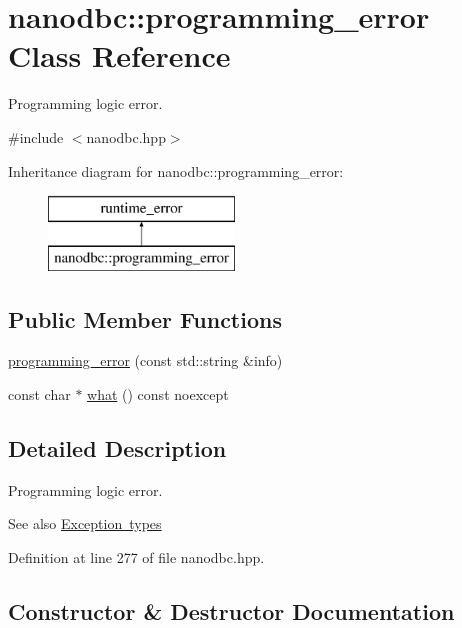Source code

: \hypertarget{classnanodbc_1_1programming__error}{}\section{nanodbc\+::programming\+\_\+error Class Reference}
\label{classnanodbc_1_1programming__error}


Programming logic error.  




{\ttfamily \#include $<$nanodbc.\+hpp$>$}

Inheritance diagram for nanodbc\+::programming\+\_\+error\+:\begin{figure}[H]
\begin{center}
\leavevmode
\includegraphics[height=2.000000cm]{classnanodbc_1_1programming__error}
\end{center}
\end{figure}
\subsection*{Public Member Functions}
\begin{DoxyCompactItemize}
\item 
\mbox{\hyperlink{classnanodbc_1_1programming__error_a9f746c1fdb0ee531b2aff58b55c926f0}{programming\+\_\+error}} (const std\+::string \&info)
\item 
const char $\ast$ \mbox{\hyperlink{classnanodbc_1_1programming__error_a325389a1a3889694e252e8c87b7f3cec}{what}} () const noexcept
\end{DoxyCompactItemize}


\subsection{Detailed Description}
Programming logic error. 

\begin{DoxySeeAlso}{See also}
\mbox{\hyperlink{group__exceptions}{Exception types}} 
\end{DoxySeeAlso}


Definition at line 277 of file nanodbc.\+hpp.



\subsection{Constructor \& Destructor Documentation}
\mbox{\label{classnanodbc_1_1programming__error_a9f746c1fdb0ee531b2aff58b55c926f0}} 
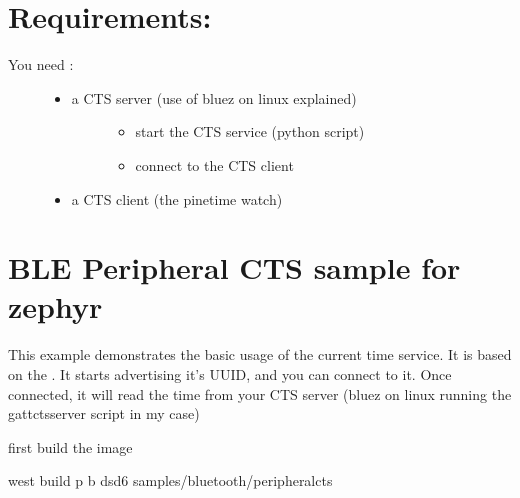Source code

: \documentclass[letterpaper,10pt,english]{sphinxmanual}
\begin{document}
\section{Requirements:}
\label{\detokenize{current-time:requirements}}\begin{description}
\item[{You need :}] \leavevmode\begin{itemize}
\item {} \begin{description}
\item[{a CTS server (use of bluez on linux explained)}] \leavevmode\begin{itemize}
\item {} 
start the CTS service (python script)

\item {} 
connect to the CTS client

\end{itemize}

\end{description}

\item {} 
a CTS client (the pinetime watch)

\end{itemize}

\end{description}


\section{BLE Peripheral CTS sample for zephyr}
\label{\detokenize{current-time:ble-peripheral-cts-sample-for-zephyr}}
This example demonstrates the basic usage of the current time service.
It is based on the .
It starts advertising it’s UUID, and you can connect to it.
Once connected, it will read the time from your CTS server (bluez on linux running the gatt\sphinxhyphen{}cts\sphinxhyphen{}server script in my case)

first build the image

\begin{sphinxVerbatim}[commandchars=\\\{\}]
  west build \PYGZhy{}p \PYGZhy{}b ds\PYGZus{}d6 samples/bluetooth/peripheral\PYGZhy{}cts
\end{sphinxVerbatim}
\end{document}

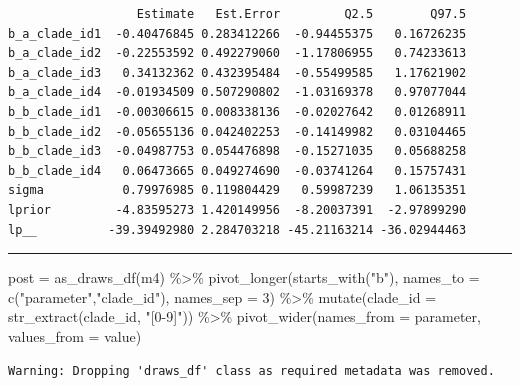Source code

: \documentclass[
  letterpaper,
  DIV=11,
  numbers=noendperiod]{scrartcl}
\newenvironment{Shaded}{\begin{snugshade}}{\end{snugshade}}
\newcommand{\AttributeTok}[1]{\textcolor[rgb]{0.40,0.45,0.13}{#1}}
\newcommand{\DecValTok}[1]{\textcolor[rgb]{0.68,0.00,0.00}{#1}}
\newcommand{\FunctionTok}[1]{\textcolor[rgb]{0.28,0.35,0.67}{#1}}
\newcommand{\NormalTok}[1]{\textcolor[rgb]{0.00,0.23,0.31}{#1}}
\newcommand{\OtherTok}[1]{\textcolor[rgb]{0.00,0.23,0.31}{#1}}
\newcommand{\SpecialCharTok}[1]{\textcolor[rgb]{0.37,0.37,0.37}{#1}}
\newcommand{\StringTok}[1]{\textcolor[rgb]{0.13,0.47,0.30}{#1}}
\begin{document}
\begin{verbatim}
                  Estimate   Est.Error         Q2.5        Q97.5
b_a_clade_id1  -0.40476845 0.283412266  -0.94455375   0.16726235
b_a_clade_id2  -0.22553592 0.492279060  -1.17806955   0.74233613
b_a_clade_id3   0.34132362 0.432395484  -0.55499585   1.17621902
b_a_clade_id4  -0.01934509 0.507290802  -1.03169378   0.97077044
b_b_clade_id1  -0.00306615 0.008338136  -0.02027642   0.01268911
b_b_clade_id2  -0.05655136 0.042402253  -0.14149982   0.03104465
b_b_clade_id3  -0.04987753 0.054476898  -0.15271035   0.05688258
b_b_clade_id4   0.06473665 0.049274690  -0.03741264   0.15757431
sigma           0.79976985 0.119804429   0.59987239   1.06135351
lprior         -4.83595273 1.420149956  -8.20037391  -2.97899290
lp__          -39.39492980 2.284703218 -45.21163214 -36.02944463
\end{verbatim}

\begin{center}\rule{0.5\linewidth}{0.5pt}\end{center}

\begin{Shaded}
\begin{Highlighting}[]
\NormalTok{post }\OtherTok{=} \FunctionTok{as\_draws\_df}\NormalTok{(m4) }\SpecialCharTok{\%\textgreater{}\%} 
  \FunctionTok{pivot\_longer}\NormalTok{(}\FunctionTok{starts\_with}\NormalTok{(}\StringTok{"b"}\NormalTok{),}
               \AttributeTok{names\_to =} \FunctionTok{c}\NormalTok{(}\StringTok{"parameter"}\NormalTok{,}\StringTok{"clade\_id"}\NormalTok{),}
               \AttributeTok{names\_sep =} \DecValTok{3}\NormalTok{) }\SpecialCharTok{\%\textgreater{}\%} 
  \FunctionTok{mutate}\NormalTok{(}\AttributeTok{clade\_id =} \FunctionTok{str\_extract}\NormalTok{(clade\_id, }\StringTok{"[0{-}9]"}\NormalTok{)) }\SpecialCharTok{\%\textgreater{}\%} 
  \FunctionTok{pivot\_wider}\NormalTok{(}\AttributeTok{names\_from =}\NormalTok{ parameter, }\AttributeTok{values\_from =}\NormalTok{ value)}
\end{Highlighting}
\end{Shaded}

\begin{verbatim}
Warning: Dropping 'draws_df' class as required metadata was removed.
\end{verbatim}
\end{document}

******************************

Scan the material above for the word "service". Copy each line where it occurs.

Response below:
start the CTS service (python script)
This example demonstrates the basic usage of the current time service.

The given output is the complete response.